» EXERCISE PROMPT
Scan the data below and state the number of lines that include the word "patterns", adding no comment.

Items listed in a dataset

%%

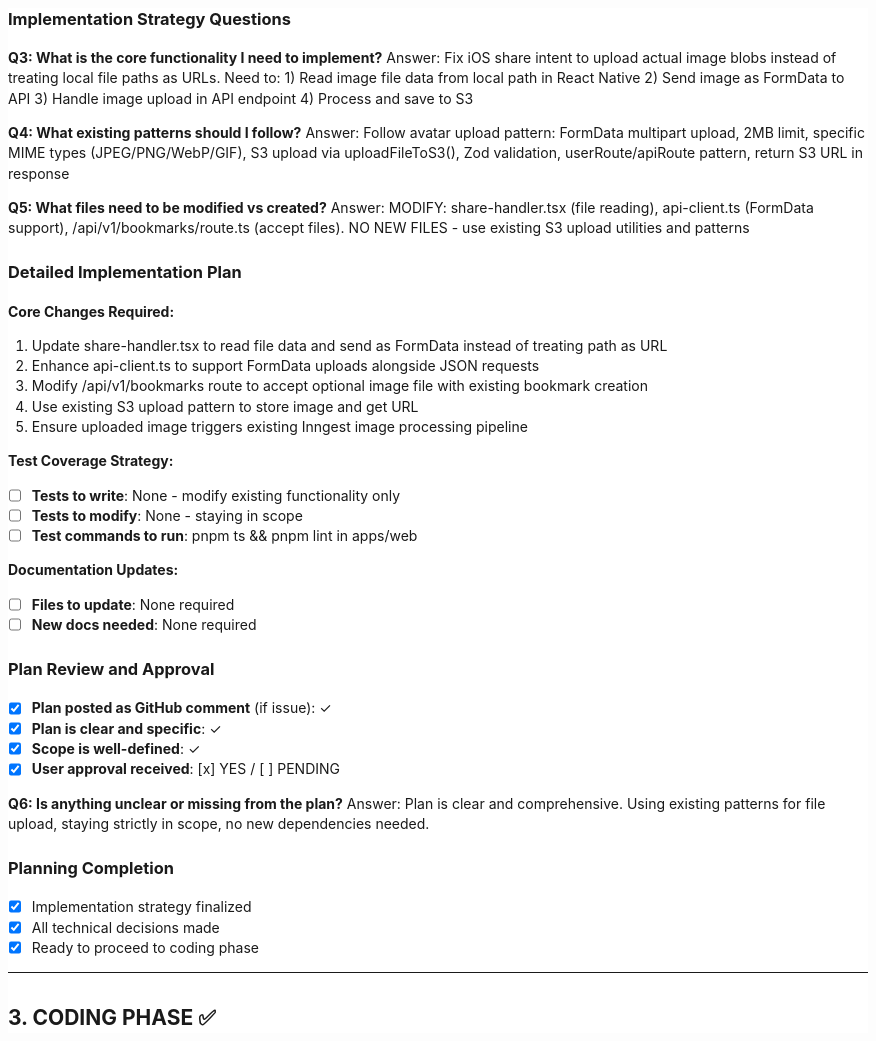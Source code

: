 ### Implementation Strategy Questions

**Q3: What is the core functionality I need to implement?**
Answer: Fix iOS share intent to upload actual image blobs instead of treating local file paths as URLs. Need to: 1) Read image file data from local path in React Native 2) Send image as FormData to API 3) Handle image upload in API endpoint 4) Process and save to S3

**Q4: What existing patterns should I follow?**
Answer: Follow avatar upload pattern: FormData multipart upload, 2MB limit, specific MIME types (JPEG/PNG/WebP/GIF), S3 upload via uploadFileToS3(), Zod validation, userRoute/apiRoute pattern, return S3 URL in response

**Q5: What files need to be modified vs created?**
Answer: MODIFY: share-handler.tsx (file reading), api-client.ts (FormData support), /api/v1/bookmarks/route.ts (accept files). NO NEW FILES - use existing S3 upload utilities and patterns

### Detailed Implementation Plan

**Core Changes Required:**

1. Update share-handler.tsx to read file data and send as FormData instead of treating path as URL
2. Enhance api-client.ts to support FormData uploads alongside JSON requests  
3. Modify /api/v1/bookmarks route to accept optional image file with existing bookmark creation
4. Use existing S3 upload pattern to store image and get URL
5. Ensure uploaded image triggers existing Inngest image processing pipeline

**Test Coverage Strategy:**
- [ ] **Tests to write**: None - modify existing functionality only
- [ ] **Tests to modify**: None - staying in scope
- [ ] **Test commands to run**: pnpm ts && pnpm lint in apps/web

**Documentation Updates:**
- [ ] **Files to update**: None required
- [ ] **New docs needed**: None required

### Plan Review and Approval

- [x] **Plan posted as GitHub comment** (if issue): ✓
- [x] **Plan is clear and specific**: ✓
- [x] **Scope is well-defined**: ✓
- [x] **User approval received**: [x] YES / [ ] PENDING

**Q6: Is anything unclear or missing from the plan?**
Answer: Plan is clear and comprehensive. Using existing patterns for file upload, staying strictly in scope, no new dependencies needed.

### Planning Completion

- [x] Implementation strategy finalized
- [x] All technical decisions made
- [x] Ready to proceed to coding phase

---

## 3. CODING PHASE ✅
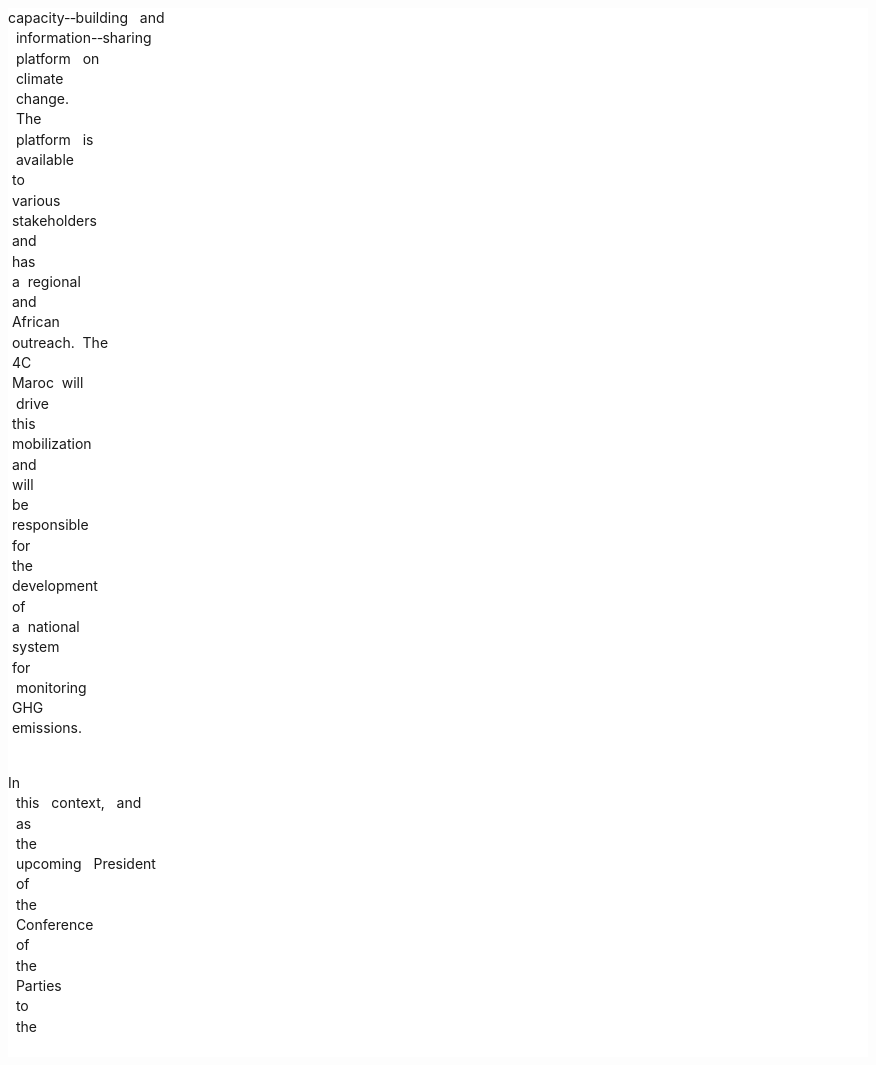 capacity-­‐building	
   and	
   information-­‐sharing	
   platform	
   on	
   climate	
   change.	
   The	
   platform	
   is	
  
available	
  to	
  various	
  stakeholders	
  and	
  has	
  a	
  regional	
  and	
  African	
  outreach.	
  The	
  4C	
  Maroc	
  will	
  
drive	
  this	
  mobilization	
  and	
  will	
  be	
  responsible	
  for	
  the	
  development	
  of	
  a	
  national	
  system	
  for	
  
monitoring	
  GHG	
  emissions.	
  

In	
   this	
   context,	
   and	
   as	
   the	
   upcoming	
   President	
   of	
   the	
   Conference	
   of	
   the	
   Parties	
   to	
   the	
  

%%

» ANSWER BELOW
3